# faster TCR cars



## John F (May 31, 2001)

Hi guys !

I have 2 Tyco TCR cars, what can I do to make them go faster?

They're both new chassis but one seems to be a little quicker than the other.

thanks

John


----------



## carlosnseattle (May 12, 2009)

Hi John;

I think this guy offers some great tips. I use my TCR and Speedsteer cars all the time; my methods are a little different, but this guys write up is excellent:

http://www.tycotcrracing.com/index.php/projects/performance-tips/

For me the most important things are:
1. Clean comm and brush hood alignment.
2. Proper chassis lubrication
3. Reduce friction on the steering sleeve.

Good luck


----------



## TCR Russ (May 7, 2012)

Here's some things we've tried w/ our Tyco TCR cars that sometimes work.
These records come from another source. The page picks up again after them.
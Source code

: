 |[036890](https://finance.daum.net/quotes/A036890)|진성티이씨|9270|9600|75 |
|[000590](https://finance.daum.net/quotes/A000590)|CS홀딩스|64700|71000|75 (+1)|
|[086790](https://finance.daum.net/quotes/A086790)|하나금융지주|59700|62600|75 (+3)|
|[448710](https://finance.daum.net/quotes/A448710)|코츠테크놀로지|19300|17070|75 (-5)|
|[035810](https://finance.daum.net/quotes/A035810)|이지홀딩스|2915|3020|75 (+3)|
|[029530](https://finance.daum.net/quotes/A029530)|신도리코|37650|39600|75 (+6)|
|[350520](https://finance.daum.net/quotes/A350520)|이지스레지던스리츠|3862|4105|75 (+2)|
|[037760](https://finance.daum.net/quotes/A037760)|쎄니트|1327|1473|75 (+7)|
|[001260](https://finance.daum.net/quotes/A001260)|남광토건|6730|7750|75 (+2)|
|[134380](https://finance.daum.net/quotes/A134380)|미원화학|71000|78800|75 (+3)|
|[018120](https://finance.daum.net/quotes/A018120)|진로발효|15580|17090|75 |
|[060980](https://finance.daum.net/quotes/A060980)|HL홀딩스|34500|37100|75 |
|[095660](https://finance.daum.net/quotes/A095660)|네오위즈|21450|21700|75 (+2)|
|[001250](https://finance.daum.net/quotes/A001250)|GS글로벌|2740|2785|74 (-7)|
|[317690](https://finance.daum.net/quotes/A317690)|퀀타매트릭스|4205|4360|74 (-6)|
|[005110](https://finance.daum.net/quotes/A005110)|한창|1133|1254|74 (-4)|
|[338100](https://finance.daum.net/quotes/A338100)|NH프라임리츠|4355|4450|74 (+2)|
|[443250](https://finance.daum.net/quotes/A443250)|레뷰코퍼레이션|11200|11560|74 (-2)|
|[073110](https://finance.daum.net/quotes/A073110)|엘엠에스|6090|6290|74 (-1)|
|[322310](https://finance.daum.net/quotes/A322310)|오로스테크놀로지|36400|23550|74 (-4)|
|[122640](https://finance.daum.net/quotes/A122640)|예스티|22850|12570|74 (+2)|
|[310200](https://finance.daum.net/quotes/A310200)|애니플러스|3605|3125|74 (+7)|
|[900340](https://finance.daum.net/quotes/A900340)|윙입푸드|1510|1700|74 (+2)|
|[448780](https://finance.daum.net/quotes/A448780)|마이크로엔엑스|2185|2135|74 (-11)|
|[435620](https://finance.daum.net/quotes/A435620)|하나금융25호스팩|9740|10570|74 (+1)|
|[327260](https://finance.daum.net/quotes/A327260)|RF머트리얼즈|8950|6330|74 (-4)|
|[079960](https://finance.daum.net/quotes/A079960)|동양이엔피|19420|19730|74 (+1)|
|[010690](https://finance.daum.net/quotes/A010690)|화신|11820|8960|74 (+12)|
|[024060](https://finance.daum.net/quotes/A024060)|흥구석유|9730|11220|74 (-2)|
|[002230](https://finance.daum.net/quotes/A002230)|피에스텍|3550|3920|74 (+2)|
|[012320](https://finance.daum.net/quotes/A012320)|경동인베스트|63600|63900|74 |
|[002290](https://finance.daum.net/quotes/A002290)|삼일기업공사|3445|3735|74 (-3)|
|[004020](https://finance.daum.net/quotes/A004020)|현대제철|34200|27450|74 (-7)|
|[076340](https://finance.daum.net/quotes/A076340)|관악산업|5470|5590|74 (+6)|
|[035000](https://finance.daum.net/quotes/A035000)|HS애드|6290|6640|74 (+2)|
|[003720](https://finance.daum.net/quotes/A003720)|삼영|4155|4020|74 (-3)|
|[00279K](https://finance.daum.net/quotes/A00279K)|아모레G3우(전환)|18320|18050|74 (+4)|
It seems it varies from car to car (currently have 27) Some things work for some cars, some don't. 
1- Putting a slight arc into the pick-up shoes near the front.
2- Turning one or both rear tires inside out. Some cars pick up speed like crazy w/ one inversion on the left, others on the right. Again, varies from car to car.
3- A very smal shot of Radio Shack tuner cleaner/ lubricant from underneath into the spot where the brushes meet the motor armature. Have to be care ful w/ this, too much and the whole thing gets very messy.
4- A dot of silicone on the chassis front guide where it rubs the track guide. Another on the rear quarter panel where it rubs the track guide.

It takes a bit of experimenting w/ different combos, but we've had some cars go from rolling roadblocks to monsters. Just be careful not to do anything you can't undo.
Good luck! Happy Racin'!


----------